Pragmatism in the real world

UTF-8, PHP and MySQL

Everyone else probably already knows this stuff, but I hit an issue today to that took a while to sort out. Fortunately, some kind folks on IRC helped me, but as it’s embarrassing to ask for help on the same issue twice, I’m writing down what I’ve learned!

The problem

Get a £ character stored to MySQL, retrieved and then displayed without any weird characters in front of it using UTF-8.

The solution

Make sure that you are using UTF-8 everywhere!

The browser:

<?php header("Content-type: text/html; charset=utf-8"); ?>

You can also use a meta tag that is redundant in theory:

<meta http-equiv="Content-Type" content="text/html; charset=utf-8" />

Also, note that the the <form> element has an 'accept-charset' attribute which should also be set:

<form accept-charset="utf-8" ...>

MySQL:

Make sure that your table’s collation is utf8_general_ci and that all string fields within the table also have the utf8_general_ci collation.

And here’s the really important bit: make sure your client connection is also using UTF-8:

For mysql:

mysql_set_charset('utf8');

or for mysqli:

mysqli_set_charset('utf8');

or execute the SQL immediately after connection:

SET NAMES UTF8;

or for PDO:

$handle = new PDO("mysql:host=localhost;dbname=dbname",
    'username', 'password', 
    array(PDO::MYSQL_ATTR_INIT_COMMAND => "SET NAMES utf8"));

or for Zend_Db:

$params = array(
    'host' => 'localhost',
    'username' => 'username',
    'password' => 'password',
    'dbname' => 'dbname',
    'driver_options' => array(PDO::MYSQL_ATTR_INIT_COMMAND => 'SET NAMES UTF8;');
);
$db = Zend_Db::factory('PDO_MYSQL', $params);

Note that in PHP 5.3.0 and 5.3.1, you cannot use the PDO::MYSQL_ATTR_INIT_COMMAND => ‘SET NAMES UTF8;’ option for PDO as it doesn’t work! See bug 47224 for details.

For a Zend Framework application that uses Zend_Application, add this to your ini file:

resources.db.params.charset = utf8

Now everything works as expected!

(as long as you don’t have an output filter on your view that’s too clever for its own good…)

Also, read About using UTF-8 fields in MySQL by Joshua Thijssen.

47 thoughts on “UTF-8, PHP and MySQL

  1. Ah yeah – that didn't come up today, but I've come across that one before too.

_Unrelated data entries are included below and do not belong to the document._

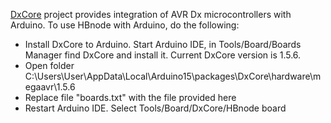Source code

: [DxCore](https://github.com/SpenceKonde/DxCore) project provides integration of AVR Dx microcontrollers with Arduino.  To use HBnode with Arduino, do the following:

  * Install DxCore to Arduino. Start Arduino IDE, in Tools/Board/Boards Manager find DxCore and install it. Current DxCore version is 1.5.6.
  * Open folder C:\Users\User\AppData\Local\Arduino15\packages\DxCore\hardware\megaavr\1.5.6
  * Replace file "boards.txt" with the file provided here
  * Restart Arduino IDE. Select Tools/Board/DxCore/HBnode board

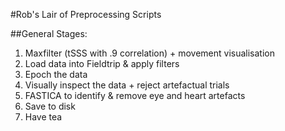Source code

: #Rob's Lair of Preprocessing Scripts

##General Stages:

1.  Maxfilter (tSSS with .9 correlation) + movement visualisation
2.  Load data into Fieldtrip & apply filters
3.  Epoch the data
4.  Visually inspect the data + reject artefactual trials
5.  FASTICA to identify & remove eye and heart artefacts
6.  Save to disk
7.  Have tea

    Thanks for commenting – no doubt it'll help me when I come back here in 6 months time :)

    Regards,

    Rob…

  2. Diego,

    Thanks for the tip :)

    Kreoton,

    untested, but try:
    db.params.driver_options.0.PDO::MYSQL_ATTR_INIT_COMMAND = "SET NAMES UTF8;"

    Regards,

    Rob…

    (Update: don't use the above!)

  3. Kreoton & Rob:

    I don't think

    db.params.driver_options.0.PDO::MYSQL_ATTR_INIT_COMMAND = "SET NAMES UTF8;"

    will work. I'm using

    db.params.driver_options.1002 = "SET NAMES utf8"

    and that's working like a charm (1002 is the integer value for PDO::MYSQL_ATTR_INIT_COMMAND).

    Best regards

    Stefan

  4. @4,7

    db.params.driver_options.1002 = "SET NAMES utf8"

    will indeed work. I don't think there's any way to use the constants.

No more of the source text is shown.